Why PHP Is Often Called the Worst Mainstream Language
The article examines why PHP is often labeled the worst mainstream language, highlighting its chaotic function naming, inconsistent APIs, lack of async I/O and multithreading, historical design flaws, community attitudes, and recent improvements like PHP 7, while acknowledging its early deployment advantages.
PHP, despite its long history and early dominance in web hosting, is frequently criticized as the most problematic mainstream language. The author, a PHP developer, asks for an objective assessment of PHP’s shortcomings.
Common Problems
Chaotic function naming.
Inconsistent array and string functions that lack object‑oriented interfaces.
Inconsistent parameter ordering, forcing developers to constantly consult documentation.
Complex Zend API, making it hard to build extensions compared with Node.js’s C++ API.
Absence of built‑in asynchronous I/O; projects like Swoole were created to fill this gap.
Poor multithreading support; the pthreads extension is limited and PHP was never designed for true multithreading.
Why These Issues Exist
According to Swoole’s author Han Tianfeng, the root cause is PHP’s heavy historical baggage.
1. Unprofessional Initial Design
Rasmus Lerdorf created PHP as a personal tool, not a language design project. This led to ad‑hoc decisions such as irregular case sensitivity and inconsistent naming, which persist despite later rewrites.
2. Lack of Language Design Expertise in Later Development
Subsequent features were added without deep language design input, resulting in subtle semantic issues. Examples include allowing functions, classes, and constants to share names, and the awkward use const/function syntax for namespaces.
3. Over‑Practical Community Mindset
The community’s focus on practicality often downplays developer experience. Success of early PHP deployments reinforced complacency, and without a strong “benevolent dictator” like Python’s Guido, revolutionary changes are rare.
Recent Improvements
Since PHP 5.4 the core team has made notable progress, and PHP 7 introduced massive performance gains and a JIT engine after a major rewrite of the zval structure. However, many developers still resist acknowledging these advances.
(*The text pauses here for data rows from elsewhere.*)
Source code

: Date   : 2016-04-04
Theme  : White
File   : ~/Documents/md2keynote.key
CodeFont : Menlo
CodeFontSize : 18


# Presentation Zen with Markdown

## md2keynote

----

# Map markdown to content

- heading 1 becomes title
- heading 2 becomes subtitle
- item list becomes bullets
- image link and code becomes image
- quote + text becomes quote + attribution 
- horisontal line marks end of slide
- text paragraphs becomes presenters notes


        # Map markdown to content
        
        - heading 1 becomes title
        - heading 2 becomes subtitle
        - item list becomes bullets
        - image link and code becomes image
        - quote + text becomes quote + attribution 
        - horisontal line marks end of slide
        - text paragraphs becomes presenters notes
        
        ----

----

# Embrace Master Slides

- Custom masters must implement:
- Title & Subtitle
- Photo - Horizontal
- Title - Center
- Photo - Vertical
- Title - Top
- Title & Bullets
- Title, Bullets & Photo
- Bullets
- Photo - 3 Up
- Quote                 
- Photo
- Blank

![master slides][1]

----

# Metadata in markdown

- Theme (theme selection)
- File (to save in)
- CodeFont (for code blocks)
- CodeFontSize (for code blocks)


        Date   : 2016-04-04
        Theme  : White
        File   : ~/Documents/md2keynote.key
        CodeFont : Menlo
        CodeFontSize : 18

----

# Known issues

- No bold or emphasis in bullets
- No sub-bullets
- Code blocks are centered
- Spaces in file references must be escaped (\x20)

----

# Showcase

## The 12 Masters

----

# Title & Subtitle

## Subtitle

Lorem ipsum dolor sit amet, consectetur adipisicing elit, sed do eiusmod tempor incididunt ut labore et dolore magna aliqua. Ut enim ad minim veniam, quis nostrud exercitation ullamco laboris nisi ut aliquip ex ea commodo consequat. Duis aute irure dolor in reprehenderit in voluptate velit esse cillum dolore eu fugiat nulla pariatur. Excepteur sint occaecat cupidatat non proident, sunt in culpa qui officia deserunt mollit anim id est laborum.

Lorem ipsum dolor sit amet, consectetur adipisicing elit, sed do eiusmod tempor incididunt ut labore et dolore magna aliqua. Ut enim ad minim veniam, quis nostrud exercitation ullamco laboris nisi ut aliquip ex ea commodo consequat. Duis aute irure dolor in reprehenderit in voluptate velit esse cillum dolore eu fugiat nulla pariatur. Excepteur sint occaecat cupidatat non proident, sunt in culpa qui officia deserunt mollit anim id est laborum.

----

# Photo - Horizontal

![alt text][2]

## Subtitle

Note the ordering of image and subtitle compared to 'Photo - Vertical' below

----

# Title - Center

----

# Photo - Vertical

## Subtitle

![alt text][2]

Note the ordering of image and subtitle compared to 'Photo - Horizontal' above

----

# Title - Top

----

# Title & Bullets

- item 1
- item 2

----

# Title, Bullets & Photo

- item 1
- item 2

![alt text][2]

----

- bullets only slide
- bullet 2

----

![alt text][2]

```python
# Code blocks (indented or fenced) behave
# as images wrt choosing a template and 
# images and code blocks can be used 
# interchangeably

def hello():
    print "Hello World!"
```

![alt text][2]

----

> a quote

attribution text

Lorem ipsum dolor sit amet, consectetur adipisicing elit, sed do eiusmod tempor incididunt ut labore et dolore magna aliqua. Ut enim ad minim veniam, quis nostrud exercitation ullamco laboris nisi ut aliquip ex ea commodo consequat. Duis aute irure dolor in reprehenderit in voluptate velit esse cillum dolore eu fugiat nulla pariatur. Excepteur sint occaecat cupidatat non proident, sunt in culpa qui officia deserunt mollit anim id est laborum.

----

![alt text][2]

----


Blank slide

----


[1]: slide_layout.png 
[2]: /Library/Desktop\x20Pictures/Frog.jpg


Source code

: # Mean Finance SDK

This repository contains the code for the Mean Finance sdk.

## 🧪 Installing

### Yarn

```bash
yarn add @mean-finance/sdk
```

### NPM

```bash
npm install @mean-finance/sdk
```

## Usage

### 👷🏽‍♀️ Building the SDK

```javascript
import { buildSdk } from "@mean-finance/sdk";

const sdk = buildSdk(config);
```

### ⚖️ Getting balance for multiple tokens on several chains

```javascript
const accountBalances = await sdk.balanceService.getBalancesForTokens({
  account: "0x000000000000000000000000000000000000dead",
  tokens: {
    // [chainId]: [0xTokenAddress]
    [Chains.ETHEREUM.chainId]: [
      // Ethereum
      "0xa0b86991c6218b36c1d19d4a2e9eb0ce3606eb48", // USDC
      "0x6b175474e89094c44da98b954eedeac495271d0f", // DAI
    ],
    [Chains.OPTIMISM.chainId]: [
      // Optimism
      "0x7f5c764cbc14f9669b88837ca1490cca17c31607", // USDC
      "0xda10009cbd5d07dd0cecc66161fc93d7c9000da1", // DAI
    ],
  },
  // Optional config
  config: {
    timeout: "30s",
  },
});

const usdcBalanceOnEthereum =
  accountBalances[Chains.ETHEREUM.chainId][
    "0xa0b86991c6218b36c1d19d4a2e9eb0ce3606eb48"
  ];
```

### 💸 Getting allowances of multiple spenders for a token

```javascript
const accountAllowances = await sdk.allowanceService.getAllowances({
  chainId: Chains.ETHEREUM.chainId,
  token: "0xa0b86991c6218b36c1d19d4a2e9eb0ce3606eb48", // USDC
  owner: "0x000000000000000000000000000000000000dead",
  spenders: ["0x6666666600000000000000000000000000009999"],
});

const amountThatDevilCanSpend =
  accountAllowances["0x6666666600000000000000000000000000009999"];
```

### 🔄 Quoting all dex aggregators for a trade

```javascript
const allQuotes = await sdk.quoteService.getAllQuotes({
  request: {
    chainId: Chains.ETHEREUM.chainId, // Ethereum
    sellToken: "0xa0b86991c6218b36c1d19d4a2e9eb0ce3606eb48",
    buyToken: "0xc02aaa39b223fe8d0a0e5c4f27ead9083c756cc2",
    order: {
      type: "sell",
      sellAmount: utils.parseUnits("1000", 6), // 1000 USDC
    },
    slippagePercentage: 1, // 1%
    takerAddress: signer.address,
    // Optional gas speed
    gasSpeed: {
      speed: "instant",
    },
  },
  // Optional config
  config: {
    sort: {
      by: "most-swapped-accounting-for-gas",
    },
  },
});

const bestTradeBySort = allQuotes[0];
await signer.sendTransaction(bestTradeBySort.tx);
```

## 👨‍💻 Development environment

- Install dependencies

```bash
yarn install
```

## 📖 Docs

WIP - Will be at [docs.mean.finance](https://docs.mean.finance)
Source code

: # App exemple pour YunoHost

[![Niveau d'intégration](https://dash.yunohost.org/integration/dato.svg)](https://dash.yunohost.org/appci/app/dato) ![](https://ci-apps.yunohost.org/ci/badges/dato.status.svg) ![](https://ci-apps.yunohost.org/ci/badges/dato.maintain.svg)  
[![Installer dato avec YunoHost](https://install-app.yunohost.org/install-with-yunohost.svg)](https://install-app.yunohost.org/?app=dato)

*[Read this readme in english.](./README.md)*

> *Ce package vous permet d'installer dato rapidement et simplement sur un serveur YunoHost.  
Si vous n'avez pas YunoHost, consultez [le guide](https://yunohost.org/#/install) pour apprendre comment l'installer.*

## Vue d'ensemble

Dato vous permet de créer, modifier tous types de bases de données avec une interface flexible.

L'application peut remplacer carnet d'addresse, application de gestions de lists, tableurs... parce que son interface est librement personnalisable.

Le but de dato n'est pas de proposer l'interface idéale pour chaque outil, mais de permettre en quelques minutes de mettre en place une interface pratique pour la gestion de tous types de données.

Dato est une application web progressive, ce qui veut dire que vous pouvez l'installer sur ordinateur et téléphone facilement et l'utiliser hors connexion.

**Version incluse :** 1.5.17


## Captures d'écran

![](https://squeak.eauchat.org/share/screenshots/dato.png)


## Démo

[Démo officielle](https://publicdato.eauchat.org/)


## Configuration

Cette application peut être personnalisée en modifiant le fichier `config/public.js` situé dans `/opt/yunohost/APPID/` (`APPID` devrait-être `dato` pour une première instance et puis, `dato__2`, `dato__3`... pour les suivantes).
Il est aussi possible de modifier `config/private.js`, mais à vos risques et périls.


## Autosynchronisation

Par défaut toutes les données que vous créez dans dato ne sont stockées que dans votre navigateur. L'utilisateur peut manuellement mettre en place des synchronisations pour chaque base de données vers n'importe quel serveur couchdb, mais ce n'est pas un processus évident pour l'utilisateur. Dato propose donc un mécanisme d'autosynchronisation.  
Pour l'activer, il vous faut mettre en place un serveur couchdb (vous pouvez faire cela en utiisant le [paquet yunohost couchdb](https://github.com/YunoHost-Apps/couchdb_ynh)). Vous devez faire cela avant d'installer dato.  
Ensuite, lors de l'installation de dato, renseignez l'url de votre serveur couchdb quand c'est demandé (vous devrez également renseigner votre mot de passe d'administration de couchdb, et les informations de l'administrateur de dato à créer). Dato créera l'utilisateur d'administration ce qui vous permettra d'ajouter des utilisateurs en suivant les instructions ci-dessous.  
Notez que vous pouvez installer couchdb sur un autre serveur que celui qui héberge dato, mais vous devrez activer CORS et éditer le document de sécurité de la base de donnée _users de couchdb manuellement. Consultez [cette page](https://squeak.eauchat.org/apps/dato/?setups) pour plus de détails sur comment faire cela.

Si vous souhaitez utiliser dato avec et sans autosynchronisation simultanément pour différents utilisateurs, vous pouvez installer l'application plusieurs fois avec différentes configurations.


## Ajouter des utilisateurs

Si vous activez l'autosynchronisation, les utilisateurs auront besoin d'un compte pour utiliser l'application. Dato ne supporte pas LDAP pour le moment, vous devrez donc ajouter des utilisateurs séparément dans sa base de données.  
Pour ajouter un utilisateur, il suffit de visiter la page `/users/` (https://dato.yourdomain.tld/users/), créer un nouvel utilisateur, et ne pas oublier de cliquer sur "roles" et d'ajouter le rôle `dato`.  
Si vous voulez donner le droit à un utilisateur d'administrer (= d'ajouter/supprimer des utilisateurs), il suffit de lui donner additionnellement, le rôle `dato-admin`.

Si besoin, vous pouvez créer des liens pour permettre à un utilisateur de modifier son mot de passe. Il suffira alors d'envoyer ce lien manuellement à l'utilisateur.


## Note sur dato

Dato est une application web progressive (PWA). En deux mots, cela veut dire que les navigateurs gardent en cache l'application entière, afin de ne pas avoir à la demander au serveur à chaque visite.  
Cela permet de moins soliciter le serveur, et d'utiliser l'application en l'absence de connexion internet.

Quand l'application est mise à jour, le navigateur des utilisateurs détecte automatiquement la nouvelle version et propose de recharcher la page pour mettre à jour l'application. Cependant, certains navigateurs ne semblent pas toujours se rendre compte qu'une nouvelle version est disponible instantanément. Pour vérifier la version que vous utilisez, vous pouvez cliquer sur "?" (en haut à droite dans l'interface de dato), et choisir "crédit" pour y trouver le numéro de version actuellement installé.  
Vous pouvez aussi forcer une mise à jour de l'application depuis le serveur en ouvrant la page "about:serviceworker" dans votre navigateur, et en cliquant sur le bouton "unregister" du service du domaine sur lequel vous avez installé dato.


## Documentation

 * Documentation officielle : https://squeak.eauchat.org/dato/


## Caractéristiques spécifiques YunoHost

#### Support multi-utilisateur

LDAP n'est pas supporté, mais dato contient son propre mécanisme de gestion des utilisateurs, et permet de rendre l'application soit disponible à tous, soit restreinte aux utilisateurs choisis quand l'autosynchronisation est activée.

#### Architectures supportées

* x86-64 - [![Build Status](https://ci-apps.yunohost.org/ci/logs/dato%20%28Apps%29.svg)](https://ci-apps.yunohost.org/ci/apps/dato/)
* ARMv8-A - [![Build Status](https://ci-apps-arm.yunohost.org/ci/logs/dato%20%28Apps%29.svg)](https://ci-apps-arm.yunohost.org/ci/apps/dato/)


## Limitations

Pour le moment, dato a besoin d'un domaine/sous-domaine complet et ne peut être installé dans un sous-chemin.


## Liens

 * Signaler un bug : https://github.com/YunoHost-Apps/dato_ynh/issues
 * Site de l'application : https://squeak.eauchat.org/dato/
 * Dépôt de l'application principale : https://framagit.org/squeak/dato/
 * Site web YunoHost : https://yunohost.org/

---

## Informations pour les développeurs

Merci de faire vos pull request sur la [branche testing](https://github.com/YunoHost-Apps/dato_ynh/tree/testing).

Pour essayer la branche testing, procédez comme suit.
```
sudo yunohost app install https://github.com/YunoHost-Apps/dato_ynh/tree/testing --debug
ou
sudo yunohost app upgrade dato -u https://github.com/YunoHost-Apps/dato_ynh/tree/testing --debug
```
Community and Ecosystem Issues
The ecosystem lacks diversity; for instance, the Hack language (a PHP dialect with static typing) has far less adoption than TypeScript. Even large tech companies such as Facebook influence PHP far less than they do in the JavaScript world.
Conclusion
PHP’s biggest weakness is its entrenched historical baggage, which makes it hard to shed legacy problems. While the core team continues to improve the language, the broader community remains conservative, limiting the pace of change.